Dove l’anomalia economica della pandemia e delle sue quarantene si mostra più chiaramente, tuttavia, è nell’impatto sul posto di lavoro, fra uomini e donne. Mathias Doepke e altri studiosi tedeschi e americani lo hanno studiato negli Usa, dove il mercato del lavoro è, per molti aspetti, diverso da quello europeo, ma ha il merito di reagire più rapidamente alle novità e di offrire molte più statistiche. E il primo dato, che sottolinea la differenza fra il Covid e le altre crisi, è il diverso effetto occupazione sui due sessi.
Dagli anni ’70, ad ogni crisi, sono stati gli uomini a perdere più facilmente il lavoro, in buona misura perché la recessione colpiva più le industrie dei servizi. Il picco arriva nel 2009, nella grande crisi finanziaria, quando gli uomini che perdono il lavoro sono l’1,9 per cento in più delle donne. Nel 2020, il gap è rovesciato: a ritrovarsi disoccupate è il 2,9 per cento di donne in più.
Spia della natura eccezionale di questa crisi è il dato che si riferisce non all’aumento dei disoccupati, ma degli inattivi, cioè di chi, perso il posto, rinuncia a cercarne un altro.

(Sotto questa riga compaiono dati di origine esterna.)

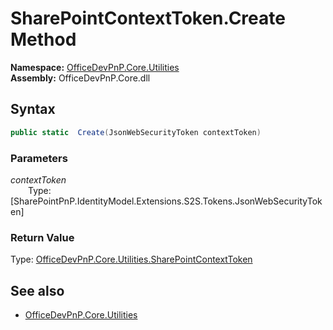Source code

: # SharePointContextToken.Create Method  
**Namespace:** [OfficeDevPnP.Core.Utilities](OfficeDevPnP.Core.Utilities.md)  
**Assembly:** OfficeDevPnP.Core.dll  
## Syntax
```C#
public static  Create(JsonWebSecurityToken contextToken)
```
### Parameters
*contextToken*  
&emsp;&emsp;Type: [SharePointPnP.IdentityModel.Extensions.S2S.Tokens.JsonWebSecurityToken] 
&emsp;&emsp;  
  
### Return Value
Type: [OfficeDevPnP.Core.Utilities.SharePointContextToken](OfficeDevPnP.Core.Utilities.SharePointContextToken.md)  

## See also
- [OfficeDevPnP.Core.Utilities](OfficeDevPnP.Core.Utilities.md)

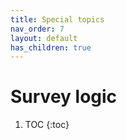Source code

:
 ```yaml
---
title: Special topics
nav_order: 7
layout: default
has_children: true
---
```


# Survey logic

1. TOC
{:toc}
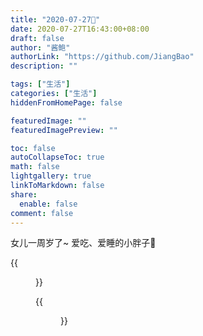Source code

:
 ```yaml
---
title: "2020-07-27🎂"
date: 2020-07-27T16:43:00+08:00
draft: false
author: "酱鲍"
authorLink: "https://github.com/JiangBao"
description: ""

tags: ["生活"]
categories: ["生活"]
hiddenFromHomePage: false

featuredImage: ""
featuredImagePreview: ""

toc: false
autoCollapseToc: true
math: false
lightgallery: true
linkToMarkdown: false
share:
  enable: false
comment: false
---
```

<!--more-->
女儿一周岁了~ 爱吃、爱睡的小胖子:birthday:

{{<figure src="https://jiangbao-1258001083.cos.ap-shanghai.myqcloud.com/0year.jpeg">}}

{{<figure src="https://jiangbao-1258001083.cos.ap-shanghai.myqcloud.com/1year.jpeg">}}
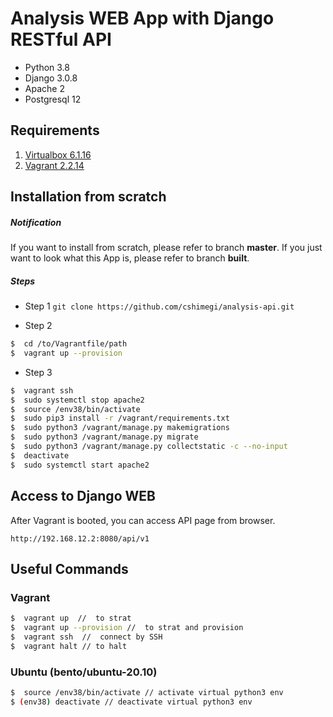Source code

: # Analysis WEB App with Django RESTful API
* Python 3.8
* Django 3.0.8
* Apache 2
* Postgresql 12


## Requirements
1. [Virtualbox 6.1.16](https://www.virtualbox.org/wiki/Downloads)
2. [Vagrant 2.2.14](https://www.vagrantup.com/downloads)

## Installation from scratch
##### Notification
If you want to install from scratch, please refer to branch **master**.
If you just want to look what this App is, please refer to branch **built**.

##### Steps
* Step 1
`git clone https://github.com/cshimegi/analysis-api.git`

* Step 2
```bash
$  cd /to/Vagrantfile/path
$  vagrant up --provision
```

* Step 3
```bash
$  vagrant ssh
$  sudo systemctl stop apache2
$  source /env38/bin/activate
$  sudo pip3 install -r /vagrant/requirements.txt
$  sudo python3 /vagrant/manage.py makemigrations
$  sudo python3 /vagrant/manage.py migrate
$  sudo python3 /vagrant/manage.py collectstatic -c --no-input
$  deactivate
$  sudo systemctl start apache2
```

## Access to Django WEB
After Vagrant is booted, you can access API page from browser.

`http://192.168.12.2:8080/api/v1`

## Useful Commands
### Vagrant
```bash
$  vagrant up  //  to strat
$  vagrant up --provision //  to strat and provision
$  vagrant ssh  //  connect by SSH
$  vagrant halt // to halt
```

### Ubuntu (bento/ubuntu-20.10)
```bash
$  source /env38/bin/activate // activate virtual python3 env
$ (env38) deactivate // deactivate virtual python3 env
```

La partecipazione delle donne alla forza lavoro (che comprende anche la ricerca attiva di nuova occupazione) crolla del 20 per cento, quella degli uomini del 9.
Difficile non vedere in questa inedita fuga dal lavoro l’effetto diretto delle quarantene e delle chiusure delle scuole, con i figli a casa. Lo studio mette, tuttavia, in evidenza che questa fuga ha effetti a lungo termine, molto al di là della fine delle quarantene. Per le donne, come per chiunque altro, ritrovare, in una epoca di contratti sempre più precari e di allargamento dell’automazione, un posto di lavoro all’altezza, in termini di salario e di garanzie, del precedente può rivelarsi molto complicato. Ma il ruolo che il lavoro femminile ha all’interno dell’economia familiare rischia di allungare le ombre di una delusione personale sull’intera economia.
Spesso, infatti, lo stipendio che la donna porta a casa integra il reddito familiare e, nelle recessioni precedenti, che più avevano risparmiato il lavoro femminile, ha funzionato da cuscinetto di assorbimento, ammortizzando l’impatto che la crisi ha sugli altri redditi di casa. Stabilizzare il reddito vuol dire anche stabilizzare il livello di consumi. Se il cuscinetto non c’è, diminuiscono i consumi, sia perché in casa ci sono meno soldi, sia perché si tende a tesaurizzare quelli che entrano per parare i rischi che la crisi evoca. Meno consumi equivale a meno domanda. E la ripresa si allontana.